All entries are to be repeated exactly as shown below.

(Stored entries)
Content starts
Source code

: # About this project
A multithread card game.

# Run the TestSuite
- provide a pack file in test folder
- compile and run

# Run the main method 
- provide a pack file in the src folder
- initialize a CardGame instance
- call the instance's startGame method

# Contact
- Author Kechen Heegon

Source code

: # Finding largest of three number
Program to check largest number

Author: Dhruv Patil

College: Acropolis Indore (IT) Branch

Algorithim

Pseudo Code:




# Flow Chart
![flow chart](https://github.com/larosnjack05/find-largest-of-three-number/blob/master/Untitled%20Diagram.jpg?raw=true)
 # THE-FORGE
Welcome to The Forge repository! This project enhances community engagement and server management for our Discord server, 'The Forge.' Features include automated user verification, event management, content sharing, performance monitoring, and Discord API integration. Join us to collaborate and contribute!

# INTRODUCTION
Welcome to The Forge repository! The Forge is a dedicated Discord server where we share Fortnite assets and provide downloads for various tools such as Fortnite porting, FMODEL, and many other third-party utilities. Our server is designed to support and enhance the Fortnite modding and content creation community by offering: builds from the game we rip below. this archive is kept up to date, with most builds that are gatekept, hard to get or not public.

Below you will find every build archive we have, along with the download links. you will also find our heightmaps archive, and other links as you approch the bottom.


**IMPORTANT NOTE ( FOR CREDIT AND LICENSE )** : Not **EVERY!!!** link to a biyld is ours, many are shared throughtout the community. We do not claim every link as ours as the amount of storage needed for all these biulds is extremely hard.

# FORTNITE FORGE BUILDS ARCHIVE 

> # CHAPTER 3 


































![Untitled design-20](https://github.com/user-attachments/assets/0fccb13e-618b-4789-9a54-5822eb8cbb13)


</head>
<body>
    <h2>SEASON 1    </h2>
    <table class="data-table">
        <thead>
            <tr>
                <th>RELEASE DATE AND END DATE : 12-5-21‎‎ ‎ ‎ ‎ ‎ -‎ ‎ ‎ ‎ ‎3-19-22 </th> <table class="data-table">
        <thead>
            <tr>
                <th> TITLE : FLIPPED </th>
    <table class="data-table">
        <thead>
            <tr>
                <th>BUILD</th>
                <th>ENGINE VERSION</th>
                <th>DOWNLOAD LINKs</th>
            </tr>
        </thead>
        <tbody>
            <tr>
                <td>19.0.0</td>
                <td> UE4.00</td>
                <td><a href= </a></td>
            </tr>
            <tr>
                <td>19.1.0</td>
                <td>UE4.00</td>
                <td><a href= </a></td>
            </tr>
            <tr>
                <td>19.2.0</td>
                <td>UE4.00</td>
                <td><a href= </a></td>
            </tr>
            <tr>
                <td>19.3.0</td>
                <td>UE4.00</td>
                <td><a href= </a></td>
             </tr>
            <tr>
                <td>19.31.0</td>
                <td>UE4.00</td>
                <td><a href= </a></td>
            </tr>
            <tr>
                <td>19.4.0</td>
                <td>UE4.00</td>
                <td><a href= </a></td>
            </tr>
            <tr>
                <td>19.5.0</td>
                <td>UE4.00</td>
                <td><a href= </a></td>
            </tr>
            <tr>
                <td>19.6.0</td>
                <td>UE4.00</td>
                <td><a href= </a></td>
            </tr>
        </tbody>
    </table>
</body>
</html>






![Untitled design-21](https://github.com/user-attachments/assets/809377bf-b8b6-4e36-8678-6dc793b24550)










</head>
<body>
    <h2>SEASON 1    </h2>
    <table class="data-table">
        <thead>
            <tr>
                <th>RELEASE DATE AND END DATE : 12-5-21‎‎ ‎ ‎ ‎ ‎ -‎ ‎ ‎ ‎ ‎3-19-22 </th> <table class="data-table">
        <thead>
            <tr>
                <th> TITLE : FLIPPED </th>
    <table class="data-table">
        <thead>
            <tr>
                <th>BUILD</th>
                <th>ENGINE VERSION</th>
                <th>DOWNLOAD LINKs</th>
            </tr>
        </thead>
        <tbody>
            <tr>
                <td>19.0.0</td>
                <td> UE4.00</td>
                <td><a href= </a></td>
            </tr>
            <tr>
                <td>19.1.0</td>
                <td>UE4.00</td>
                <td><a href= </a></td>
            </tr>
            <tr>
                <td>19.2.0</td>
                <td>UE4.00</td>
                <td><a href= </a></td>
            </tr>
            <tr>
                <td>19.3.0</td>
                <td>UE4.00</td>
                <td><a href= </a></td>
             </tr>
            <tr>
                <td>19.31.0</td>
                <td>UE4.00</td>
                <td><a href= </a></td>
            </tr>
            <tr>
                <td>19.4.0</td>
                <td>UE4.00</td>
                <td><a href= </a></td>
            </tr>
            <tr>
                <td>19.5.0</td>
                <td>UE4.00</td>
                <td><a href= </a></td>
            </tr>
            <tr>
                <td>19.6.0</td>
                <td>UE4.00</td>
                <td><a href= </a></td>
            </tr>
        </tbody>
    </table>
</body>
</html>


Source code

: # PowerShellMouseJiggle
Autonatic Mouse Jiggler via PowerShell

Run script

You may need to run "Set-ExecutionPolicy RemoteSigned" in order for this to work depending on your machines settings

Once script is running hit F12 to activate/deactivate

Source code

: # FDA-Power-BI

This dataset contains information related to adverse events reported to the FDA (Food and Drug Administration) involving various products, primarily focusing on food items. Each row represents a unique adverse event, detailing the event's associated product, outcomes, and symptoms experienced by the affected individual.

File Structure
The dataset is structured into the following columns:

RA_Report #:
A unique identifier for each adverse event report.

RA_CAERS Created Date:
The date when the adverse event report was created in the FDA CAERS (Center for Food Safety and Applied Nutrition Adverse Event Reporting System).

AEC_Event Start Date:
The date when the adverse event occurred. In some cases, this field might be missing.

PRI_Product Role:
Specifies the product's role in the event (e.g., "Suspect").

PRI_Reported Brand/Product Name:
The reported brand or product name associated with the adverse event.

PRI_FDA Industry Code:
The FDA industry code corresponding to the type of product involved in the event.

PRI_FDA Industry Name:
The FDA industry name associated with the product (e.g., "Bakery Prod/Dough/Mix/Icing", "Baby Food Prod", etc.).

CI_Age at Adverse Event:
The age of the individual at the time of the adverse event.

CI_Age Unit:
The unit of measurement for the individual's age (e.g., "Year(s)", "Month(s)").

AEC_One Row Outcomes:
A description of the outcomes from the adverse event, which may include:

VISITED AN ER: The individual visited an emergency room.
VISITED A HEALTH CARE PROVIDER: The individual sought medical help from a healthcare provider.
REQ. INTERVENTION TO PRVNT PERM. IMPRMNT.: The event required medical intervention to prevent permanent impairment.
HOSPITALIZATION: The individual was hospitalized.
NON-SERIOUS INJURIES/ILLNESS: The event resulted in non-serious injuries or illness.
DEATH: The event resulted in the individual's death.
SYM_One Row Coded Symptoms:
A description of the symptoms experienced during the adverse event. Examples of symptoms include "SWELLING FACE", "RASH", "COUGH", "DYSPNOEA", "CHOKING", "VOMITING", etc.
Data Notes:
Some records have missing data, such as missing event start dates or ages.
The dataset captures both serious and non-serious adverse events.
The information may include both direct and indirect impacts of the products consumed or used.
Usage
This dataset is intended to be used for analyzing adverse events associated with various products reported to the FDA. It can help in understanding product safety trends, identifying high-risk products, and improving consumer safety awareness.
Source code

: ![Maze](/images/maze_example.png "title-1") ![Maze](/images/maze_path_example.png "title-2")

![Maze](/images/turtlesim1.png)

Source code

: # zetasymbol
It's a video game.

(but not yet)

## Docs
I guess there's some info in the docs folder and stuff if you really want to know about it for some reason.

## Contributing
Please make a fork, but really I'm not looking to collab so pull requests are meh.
Content ends
ANSWER SECTION
Source code

: # About this project
A multithread card game.

# Run the TestSuite
- provide a pack file in test folder
- compile and run

# Run the main method 
- provide a pack file in the src folder
- initialize a CardGame instance
- call the instance's startGame method

# Contact
- Author Kechen Heegon

Source code

: # Finding largest of three number
Program to check largest number

Author: Dhruv Patil

College: Acropolis Indore (IT) Branch

Algorithim

Pseudo Code:




# Flow Chart
![flow chart](https://github.com/larosnjack05/find-largest-of-three-number/blob/master/Untitled%20Diagram.jpg?raw=true)
 # THE-FORGE
Welcome to The Forge repository! This project enhances community engagement and server management for our Discord server, 'The Forge.' Features include automated user verification, event management, content sharing, performance monitoring, and Discord API integration. Join us to collaborate and contribute!

# INTRODUCTION
Welcome to The Forge repository! The Forge is a dedicated Discord server where we share Fortnite assets and provide downloads for various tools such as Fortnite porting, FMODEL, and many other third-party utilities. Our server is designed to support and enhance the Fortnite modding and content creation community by offering: builds from the game we rip below. this archive is kept up to date, with most builds that are gatekept, hard to get or not public.

Below you will find every build archive we have, along with the download links. you will also find our heightmaps archive, and other links as you approch the bottom.


**IMPORTANT NOTE ( FOR CREDIT AND LICENSE )** : Not **EVERY!!!** link to a biyld is ours, many are shared throughtout the community. We do not claim every link as ours as the amount of storage needed for all these biulds is extremely hard.

# FORTNITE FORGE BUILDS ARCHIVE 

> # CHAPTER 3 


































![Untitled design-20](https://github.com/user-attachments/assets/0fccb13e-618b-4789-9a54-5822eb8cbb13)


</head>
<body>
    <h2>SEASON 1    </h2>
    <table class="data-table">
        <thead>
            <tr>
                <th>RELEASE DATE AND END DATE : 12-5-21‎‎ ‎ ‎ ‎ ‎ -‎ ‎ ‎ ‎ ‎3-19-22 </th> <table class="data-table">
        <thead>
            <tr>
                <th> TITLE : FLIPPED </th>
    <table class="data-table">
        <thead>
            <tr>
                <th>BUILD</th>
                <th>ENGINE VERSION</th>
                <th>DOWNLOAD LINKs</th>
            </tr>
        </thead>
        <tbody>
            <tr>
                <td>19.0.0</td>
                <td> UE4.00</td>
                <td><a href= </a></td>
            </tr>
            <tr>
                <td>19.1.0</td>
                <td>UE4.00</td>
                <td><a href= </a></td>
            </tr>
            <tr>
                <td>19.2.0</td>
                <td>UE4.00</td>
                <td><a href= </a></td>
            </tr>
            <tr>
                <td>19.3.0</td>
                <td>UE4.00</td>
                <td><a href= </a></td>
             </tr>
            <tr>
                <td>19.31.0</td>
                <td>UE4.00</td>
                <td><a href= </a></td>
            </tr>
            <tr>
                <td>19.4.0</td>
                <td>UE4.00</td>
                <td><a href= </a></td>
            </tr>
            <tr>
                <td>19.5.0</td>
                <td>UE4.00</td>
                <td><a href= </a></td>
            </tr>
            <tr>
                <td>19.6.0</td>
                <td>UE4.00</td>
                <td><a href= </a></td>
            </tr>
        </tbody>
    </table>
</body>
</html>






![Untitled design-21](https://github.com/user-attachments/assets/809377bf-b8b6-4e36-8678-6dc793b24550)










</head>
<body>
    <h2>SEASON 1    </h2>
    <table class="data-table">
        <thead>
            <tr>
                <th>RELEASE DATE AND END DATE : 12-5-21‎‎ ‎ ‎ ‎ ‎ -‎ ‎ ‎ ‎ ‎3-19-22 </th> <table class="data-table">
        <thead>
            <tr>
                <th> TITLE : FLIPPED </th>
    <table class="data-table">
        <thead>
            <tr>
                <th>BUILD</th>
                <th>ENGINE VERSION</th>
                <th>DOWNLOAD LINKs</th>
            </tr>
        </thead>
        <tbody>
            <tr>
                <td>19.0.0</td>
                <td> UE4.00</td>
                <td><a href= </a></td>
            </tr>
            <tr>
                <td>19.1.0</td>
                <td>UE4.00</td>
                <td><a href= </a></td>
            </tr>
            <tr>
                <td>19.2.0</td>
                <td>UE4.00</td>
                <td><a href= </a></td>
            </tr>
            <tr>
                <td>19.3.0</td>
                <td>UE4.00</td>
                <td><a href= </a></td>
             </tr>
            <tr>
                <td>19.31.0</td>
                <td>UE4.00</td>
                <td><a href= </a></td>
            </tr>
            <tr>
                <td>19.4.0</td>
                <td>UE4.00</td>
                <td><a href= </a></td>
            </tr>
            <tr>
                <td>19.5.0</td>
                <td>UE4.00</td>
                <td><a href= </a></td>
            </tr>
            <tr>
                <td>19.6.0</td>
                <td>UE4.00</td>
                <td><a href= </a></td>
            </tr>
        </tbody>
    </table>
</body>
</html>


Source code

: # PowerShellMouseJiggle
Autonatic Mouse Jiggler via PowerShell

Run script

You may need to run "Set-ExecutionPolicy RemoteSigned" in order for this to work depending on your machines settings

Once script is running hit F12 to activate/deactivate

Source code

: # FDA-Power-BI

This dataset contains information related to adverse events reported to the FDA (Food and Drug Administration) involving various products, primarily focusing on food items. Each row represents a unique adverse event, detailing the event's associated product, outcomes, and symptoms experienced by the affected individual.

File Structure
The dataset is structured into the following columns:

RA_Report #:
A unique identifier for each adverse event report.

RA_CAERS Created Date:
The date when the adverse event report was created in the FDA CAERS (Center for Food Safety and Applied Nutrition Adverse Event Reporting System).

AEC_Event Start Date:
The date when the adverse event occurred. In some cases, this field might be missing.

PRI_Product Role:
Specifies the product's role in the event (e.g., "Suspect").

PRI_Reported Brand/Product Name:
The reported brand or product name associated with the adverse event.

PRI_FDA Industry Code:
The FDA industry code corresponding to the type of product involved in the event.

PRI_FDA Industry Name:
The FDA industry name associated with the product (e.g., "Bakery Prod/Dough/Mix/Icing", "Baby Food Prod", etc.).

CI_Age at Adverse Event:
The age of the individual at the time of the adverse event.

CI_Age Unit:
The unit of measurement for the individual's age (e.g., "Year(s)", "Month(s)").

AEC_One Row Outcomes:
A description of the outcomes from the adverse event, which may include:

VISITED AN ER: The individual visited an emergency room.
VISITED A HEALTH CARE PROVIDER: The individual sought medical help from a healthcare provider.
REQ. INTERVENTION TO PRVNT PERM. IMPRMNT.: The event required medical intervention to prevent permanent impairment.
HOSPITALIZATION: The individual was hospitalized.
NON-SERIOUS INJURIES/ILLNESS: The event resulted in non-serious injuries or illness.
DEATH: The event resulted in the individual's death.
SYM_One Row Coded Symptoms:
A description of the symptoms experienced during the adverse event. Examples of symptoms include "SWELLING FACE", "RASH", "COUGH", "DYSPNOEA", "CHOKING", "VOMITING", etc.
Data Notes:
Some records have missing data, such as missing event start dates or ages.
The dataset captures both serious and non-serious adverse events.
The information may include both direct and indirect impacts of the products consumed or used.
Usage
This dataset is intended to be used for analyzing adverse events associated with various products reported to the FDA. It can help in understanding product safety trends, identifying high-risk products, and improving consumer safety awareness.
Source code

: ![Maze](/images/maze_example.png "title-1") ![Maze](/images/maze_path_example.png "title-2")

![Maze](/images/turtlesim1.png)

Source code

: # zetasymbol
It's a video game.

(but not yet)

## Docs
I guess there's some info in the docs folder and stuff if you really want to know about it for some reason.

## Contributing
Please make a fork, but really I'm not looking to collab so pull requests are meh.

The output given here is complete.